The sketchbooks preserved in the graphic arts department of the Louvre Museum attest to the research on the motif of this light enthusiast: multiple annotations of colors punctuate the strokes drawn with graphite. Ménard then willingly worked in pastel before composing his painting in the studio - each project often gave rise to several variants.
Our Bathers on the Beach are the fruit of this long maturation process, nourished by the artist's travels through Italy, Greece, Morocco and Egypt. In 1921, Menard was at the peak of his art. He had been living for ten years in Varengeville, a village on the Normandy coast that had already attracted Turner, Whistler, Corot and Renoir. Here he depicts two women bathing - one of his favorite subjects - in a sandy cove surrounded by cliffs illuminated by the light of dusk. Elegant and graceful in their sensuality tinged with restraint, these figures combine the embodiment of harmoniously modeled bodies and the ideal line of Greek vestals.
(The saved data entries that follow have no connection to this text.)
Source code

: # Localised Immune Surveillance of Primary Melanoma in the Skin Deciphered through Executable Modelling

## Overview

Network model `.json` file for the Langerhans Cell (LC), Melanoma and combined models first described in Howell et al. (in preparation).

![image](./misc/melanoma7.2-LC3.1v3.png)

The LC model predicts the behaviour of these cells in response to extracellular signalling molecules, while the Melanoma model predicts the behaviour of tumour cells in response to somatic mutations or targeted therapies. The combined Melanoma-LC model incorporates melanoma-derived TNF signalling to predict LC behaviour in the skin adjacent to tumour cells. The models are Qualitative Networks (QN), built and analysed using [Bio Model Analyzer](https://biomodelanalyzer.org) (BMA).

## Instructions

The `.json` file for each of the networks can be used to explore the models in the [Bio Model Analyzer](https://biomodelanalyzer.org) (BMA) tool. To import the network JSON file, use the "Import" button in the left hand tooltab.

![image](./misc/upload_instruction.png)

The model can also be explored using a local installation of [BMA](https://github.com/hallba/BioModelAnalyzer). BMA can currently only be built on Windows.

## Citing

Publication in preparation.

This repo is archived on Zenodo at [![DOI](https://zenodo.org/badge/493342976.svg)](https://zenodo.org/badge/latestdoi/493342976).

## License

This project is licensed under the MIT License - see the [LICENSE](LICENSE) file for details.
They blend harmoniously into this timeless landscape, constructing a contemplative image, devoid of any moral or historical connotation. Menard prepared his oils with a petrol grisaille, thin and sometimes matt. The support, frequently left exposed, serves here as a surface tone, reinforcing the dominant ochre and gold. The artist likes to paint the changes of light. The pink and orange harmony of dusk sublimates the shape of the flesh. The beach in the foreground is treated with a lively, almost hasty brushwork, which seems to be a counterpart to the subtle work of the water and the cloudy sky so characteristic of the painter's style.
According to his habit, Menard reworked this composition several times. The closest version, an oil on cardboard, is probably preparatory to our painting (Millon sale, June 19th 2006, n°357). We also find in the Musée de l'Oise (MUDO) and in the Musée de Pau, bathers in daytime atmospheres and more southern landscapes.
Our painting was presented at the Salon des Beaux-arts of 1921, under the number 799, then later in Brussels, where Ménard exhibited several times after being elected to the Académie des Beaux-arts in 1925.